RECORD SET
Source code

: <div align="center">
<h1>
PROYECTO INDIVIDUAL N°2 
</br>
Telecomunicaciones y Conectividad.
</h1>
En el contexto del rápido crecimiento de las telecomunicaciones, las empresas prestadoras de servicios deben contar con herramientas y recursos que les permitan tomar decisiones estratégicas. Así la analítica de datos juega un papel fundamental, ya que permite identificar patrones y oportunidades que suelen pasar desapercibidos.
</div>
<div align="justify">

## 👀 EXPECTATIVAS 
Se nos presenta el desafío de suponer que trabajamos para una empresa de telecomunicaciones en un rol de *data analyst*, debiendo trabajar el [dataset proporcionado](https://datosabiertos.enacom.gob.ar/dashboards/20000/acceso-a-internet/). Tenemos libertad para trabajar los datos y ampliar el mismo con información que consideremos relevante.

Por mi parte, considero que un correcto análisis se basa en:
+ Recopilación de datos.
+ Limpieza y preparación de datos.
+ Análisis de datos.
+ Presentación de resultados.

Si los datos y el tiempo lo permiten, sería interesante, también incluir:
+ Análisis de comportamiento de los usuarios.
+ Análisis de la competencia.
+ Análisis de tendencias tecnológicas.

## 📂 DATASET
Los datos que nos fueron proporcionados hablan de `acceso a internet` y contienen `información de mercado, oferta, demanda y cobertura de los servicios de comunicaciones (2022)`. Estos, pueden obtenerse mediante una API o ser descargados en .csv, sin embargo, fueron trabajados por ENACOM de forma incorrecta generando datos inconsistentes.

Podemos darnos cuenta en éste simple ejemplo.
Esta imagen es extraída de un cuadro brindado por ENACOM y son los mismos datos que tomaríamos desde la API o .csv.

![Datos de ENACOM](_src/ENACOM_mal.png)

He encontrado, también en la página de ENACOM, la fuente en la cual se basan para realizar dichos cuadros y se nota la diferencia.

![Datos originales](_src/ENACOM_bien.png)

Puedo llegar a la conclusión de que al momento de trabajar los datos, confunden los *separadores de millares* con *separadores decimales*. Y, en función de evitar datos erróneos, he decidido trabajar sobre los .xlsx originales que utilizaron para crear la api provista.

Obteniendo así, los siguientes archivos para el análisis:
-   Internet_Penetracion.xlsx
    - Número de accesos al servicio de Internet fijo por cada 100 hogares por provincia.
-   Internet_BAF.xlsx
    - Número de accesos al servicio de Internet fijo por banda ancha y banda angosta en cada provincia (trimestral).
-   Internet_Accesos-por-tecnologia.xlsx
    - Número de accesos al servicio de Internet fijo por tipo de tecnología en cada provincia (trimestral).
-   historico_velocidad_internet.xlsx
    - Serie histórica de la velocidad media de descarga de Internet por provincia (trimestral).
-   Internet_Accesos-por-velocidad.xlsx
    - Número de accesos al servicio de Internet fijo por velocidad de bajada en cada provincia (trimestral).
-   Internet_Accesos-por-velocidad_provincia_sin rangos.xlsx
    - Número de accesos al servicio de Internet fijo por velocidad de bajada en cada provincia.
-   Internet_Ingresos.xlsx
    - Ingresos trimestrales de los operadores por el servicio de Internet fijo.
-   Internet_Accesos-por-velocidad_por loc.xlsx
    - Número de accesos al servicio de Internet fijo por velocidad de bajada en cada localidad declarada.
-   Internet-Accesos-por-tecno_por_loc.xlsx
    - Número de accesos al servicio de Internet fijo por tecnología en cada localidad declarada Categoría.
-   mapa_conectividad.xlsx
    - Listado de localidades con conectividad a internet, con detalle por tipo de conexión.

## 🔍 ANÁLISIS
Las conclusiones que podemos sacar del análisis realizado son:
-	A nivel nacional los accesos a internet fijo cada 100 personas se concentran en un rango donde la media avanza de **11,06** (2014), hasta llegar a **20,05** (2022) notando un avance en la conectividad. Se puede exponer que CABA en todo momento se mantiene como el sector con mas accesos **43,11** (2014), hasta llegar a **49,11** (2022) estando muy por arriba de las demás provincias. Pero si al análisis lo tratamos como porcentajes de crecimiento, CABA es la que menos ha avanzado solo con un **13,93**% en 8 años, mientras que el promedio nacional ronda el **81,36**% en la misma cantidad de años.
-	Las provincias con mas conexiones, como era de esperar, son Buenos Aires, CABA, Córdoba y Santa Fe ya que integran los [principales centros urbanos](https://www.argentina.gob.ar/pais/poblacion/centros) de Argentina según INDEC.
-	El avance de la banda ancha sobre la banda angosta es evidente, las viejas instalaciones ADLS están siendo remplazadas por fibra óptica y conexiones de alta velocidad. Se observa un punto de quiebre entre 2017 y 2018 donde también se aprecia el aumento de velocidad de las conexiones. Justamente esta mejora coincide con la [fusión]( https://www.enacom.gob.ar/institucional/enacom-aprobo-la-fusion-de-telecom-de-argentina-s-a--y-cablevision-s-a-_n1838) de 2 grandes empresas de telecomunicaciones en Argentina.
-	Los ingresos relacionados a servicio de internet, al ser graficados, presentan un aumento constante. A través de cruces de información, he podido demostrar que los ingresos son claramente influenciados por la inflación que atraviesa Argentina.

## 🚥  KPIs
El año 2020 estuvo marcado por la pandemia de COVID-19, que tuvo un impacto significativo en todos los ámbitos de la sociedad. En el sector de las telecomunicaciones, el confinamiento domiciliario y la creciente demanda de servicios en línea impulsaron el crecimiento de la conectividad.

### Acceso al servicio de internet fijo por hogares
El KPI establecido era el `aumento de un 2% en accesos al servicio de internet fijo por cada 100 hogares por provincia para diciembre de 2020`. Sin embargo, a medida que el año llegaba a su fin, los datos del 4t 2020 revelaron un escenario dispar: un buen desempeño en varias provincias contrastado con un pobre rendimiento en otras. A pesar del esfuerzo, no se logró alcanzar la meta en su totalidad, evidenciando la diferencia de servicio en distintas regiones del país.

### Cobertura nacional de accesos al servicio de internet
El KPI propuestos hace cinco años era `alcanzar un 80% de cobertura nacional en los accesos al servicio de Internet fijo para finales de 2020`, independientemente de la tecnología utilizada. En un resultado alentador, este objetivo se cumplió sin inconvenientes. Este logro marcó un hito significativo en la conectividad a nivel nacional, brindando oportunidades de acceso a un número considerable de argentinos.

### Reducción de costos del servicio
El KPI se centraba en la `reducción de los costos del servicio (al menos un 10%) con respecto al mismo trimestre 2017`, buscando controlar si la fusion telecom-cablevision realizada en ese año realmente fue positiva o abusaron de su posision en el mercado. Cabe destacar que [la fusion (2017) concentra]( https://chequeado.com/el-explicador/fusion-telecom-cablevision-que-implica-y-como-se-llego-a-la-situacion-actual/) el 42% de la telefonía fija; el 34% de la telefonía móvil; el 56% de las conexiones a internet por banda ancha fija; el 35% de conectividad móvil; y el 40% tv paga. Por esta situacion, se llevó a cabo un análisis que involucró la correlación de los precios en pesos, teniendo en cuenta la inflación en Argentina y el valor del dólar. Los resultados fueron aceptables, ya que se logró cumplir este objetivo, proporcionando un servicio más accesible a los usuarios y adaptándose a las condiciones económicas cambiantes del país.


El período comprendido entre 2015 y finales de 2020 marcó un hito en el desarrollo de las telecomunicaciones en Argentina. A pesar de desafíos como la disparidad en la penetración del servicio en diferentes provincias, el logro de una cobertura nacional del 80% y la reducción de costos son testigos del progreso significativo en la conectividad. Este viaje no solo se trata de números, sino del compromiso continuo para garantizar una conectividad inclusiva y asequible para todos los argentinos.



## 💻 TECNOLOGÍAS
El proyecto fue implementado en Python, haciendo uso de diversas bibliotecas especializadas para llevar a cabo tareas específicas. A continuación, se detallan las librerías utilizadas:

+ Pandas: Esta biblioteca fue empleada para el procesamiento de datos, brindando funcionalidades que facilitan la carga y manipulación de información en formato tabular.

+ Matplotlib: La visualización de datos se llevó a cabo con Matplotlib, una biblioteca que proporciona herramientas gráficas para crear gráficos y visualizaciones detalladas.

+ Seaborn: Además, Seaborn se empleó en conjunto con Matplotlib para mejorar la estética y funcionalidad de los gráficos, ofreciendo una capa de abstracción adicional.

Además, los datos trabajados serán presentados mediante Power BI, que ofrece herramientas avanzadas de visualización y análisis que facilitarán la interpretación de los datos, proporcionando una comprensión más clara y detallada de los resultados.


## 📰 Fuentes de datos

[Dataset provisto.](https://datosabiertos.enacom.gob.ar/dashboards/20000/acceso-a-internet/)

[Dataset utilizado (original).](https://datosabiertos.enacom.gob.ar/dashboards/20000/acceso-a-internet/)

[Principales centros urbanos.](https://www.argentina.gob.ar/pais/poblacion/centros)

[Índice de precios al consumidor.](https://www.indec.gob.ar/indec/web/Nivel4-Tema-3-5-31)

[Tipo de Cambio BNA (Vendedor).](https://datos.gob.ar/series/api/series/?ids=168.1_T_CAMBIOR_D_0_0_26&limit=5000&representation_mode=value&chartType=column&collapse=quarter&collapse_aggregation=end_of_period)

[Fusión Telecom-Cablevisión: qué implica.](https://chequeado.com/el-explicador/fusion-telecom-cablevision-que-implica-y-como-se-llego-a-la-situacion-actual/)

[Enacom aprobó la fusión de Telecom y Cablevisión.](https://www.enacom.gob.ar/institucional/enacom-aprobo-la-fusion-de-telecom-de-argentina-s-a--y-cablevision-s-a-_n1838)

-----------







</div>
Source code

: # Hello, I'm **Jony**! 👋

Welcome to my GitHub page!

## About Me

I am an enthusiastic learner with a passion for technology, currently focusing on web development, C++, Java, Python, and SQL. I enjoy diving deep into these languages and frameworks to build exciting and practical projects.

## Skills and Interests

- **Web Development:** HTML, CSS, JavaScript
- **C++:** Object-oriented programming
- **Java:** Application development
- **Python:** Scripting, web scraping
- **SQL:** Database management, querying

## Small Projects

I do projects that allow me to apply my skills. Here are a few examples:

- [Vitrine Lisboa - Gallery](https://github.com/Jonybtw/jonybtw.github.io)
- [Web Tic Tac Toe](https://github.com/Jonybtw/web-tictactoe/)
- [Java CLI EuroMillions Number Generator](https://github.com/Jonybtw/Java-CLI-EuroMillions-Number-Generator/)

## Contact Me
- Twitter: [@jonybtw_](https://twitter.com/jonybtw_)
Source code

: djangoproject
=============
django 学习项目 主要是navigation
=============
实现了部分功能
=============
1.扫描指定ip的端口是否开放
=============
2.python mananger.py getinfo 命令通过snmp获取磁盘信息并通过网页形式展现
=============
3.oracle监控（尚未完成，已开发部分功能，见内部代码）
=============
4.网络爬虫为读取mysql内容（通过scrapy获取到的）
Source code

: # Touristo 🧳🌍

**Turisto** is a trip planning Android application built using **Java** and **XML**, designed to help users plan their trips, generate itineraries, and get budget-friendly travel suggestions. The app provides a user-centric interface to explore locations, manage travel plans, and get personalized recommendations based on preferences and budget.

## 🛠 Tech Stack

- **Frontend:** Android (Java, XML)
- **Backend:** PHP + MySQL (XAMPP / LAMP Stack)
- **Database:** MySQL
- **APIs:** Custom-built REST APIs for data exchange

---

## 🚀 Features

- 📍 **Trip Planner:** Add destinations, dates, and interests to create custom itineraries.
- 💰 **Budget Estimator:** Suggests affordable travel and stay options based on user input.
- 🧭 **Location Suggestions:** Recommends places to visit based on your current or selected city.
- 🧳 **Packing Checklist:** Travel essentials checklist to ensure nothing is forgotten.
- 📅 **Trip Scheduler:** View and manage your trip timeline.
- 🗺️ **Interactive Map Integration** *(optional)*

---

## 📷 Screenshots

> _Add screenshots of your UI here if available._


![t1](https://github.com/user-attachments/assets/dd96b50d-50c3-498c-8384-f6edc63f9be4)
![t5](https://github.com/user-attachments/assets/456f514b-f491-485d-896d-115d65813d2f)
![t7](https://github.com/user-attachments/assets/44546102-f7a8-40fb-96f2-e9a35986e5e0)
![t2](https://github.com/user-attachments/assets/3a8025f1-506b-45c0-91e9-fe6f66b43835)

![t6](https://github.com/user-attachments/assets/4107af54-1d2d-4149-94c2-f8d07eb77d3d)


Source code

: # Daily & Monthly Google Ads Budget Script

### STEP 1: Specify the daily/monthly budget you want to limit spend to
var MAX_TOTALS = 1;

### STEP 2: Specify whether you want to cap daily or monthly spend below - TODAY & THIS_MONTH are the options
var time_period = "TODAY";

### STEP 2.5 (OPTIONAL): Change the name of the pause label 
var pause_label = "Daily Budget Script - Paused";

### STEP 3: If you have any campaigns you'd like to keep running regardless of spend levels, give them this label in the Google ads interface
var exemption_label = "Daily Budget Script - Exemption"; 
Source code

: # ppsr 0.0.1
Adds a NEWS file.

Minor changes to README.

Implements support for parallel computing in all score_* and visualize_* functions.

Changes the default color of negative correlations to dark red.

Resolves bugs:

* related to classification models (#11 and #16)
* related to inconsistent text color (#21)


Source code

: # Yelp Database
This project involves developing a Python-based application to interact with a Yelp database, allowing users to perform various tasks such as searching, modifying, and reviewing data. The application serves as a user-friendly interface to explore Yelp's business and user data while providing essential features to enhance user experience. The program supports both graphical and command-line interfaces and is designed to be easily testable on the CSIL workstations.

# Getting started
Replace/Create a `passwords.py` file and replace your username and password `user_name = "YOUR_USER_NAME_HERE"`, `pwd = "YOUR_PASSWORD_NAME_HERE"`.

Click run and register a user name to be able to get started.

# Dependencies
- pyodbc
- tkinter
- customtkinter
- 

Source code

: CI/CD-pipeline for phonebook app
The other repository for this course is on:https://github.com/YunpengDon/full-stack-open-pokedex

EXERCISE DESCRIPTION
Find the line with "3.oracle监控（尚未完成，已开发部分功能，见内部代码）" in the entries above. Retype it and each line after it, exactly, through the line with "Ads Budget Script", and stop there.

TASK RESULT
3.oracle监控（尚未完成，已开发部分功能，见内部代码）
=============
4.网络爬虫为读取mysql内容（通过scrapy获取到的）
Source code

: # Touristo 🧳🌍

**Turisto** is a trip planning Android application built using **Java** and **XML**, designed to help users plan their trips, generate itineraries, and get budget-friendly travel suggestions. The app provides a user-centric interface to explore locations, manage travel plans, and get personalized recommendations based on preferences and budget.

## 🛠 Tech Stack

- **Frontend:** Android (Java, XML)
- **Backend:** PHP + MySQL (XAMPP / LAMP Stack)
- **Database:** MySQL
- **APIs:** Custom-built REST APIs for data exchange

---

## 🚀 Features

- 📍 **Trip Planner:** Add destinations, dates, and interests to create custom itineraries.
- 💰 **Budget Estimator:** Suggests affordable travel and stay options based on user input.
- 🧭 **Location Suggestions:** Recommends places to visit based on your current or selected city.
- 🧳 **Packing Checklist:** Travel essentials checklist to ensure nothing is forgotten.
- 📅 **Trip Scheduler:** View and manage your trip timeline.
- 🗺️ **Interactive Map Integration** *(optional)*

---

## 📷 Screenshots

> _Add screenshots of your UI here if available._


![t1](https://github.com/user-attachments/assets/dd96b50d-50c3-498c-8384-f6edc63f9be4)
![t5](https://github.com/user-attachments/assets/456f514b-f491-485d-896d-115d65813d2f)
![t7](https://github.com/user-attachments/assets/44546102-f7a8-40fb-96f2-e9a35986e5e0)
![t2](https://github.com/user-attachments/assets/3a8025f1-506b-45c0-91e9-fe6f66b43835)

![t6](https://github.com/user-attachments/assets/4107af54-1d2d-4149-94c2-f8d07eb77d3d)


Source code

: # Daily & Monthly Google Ads Budget Script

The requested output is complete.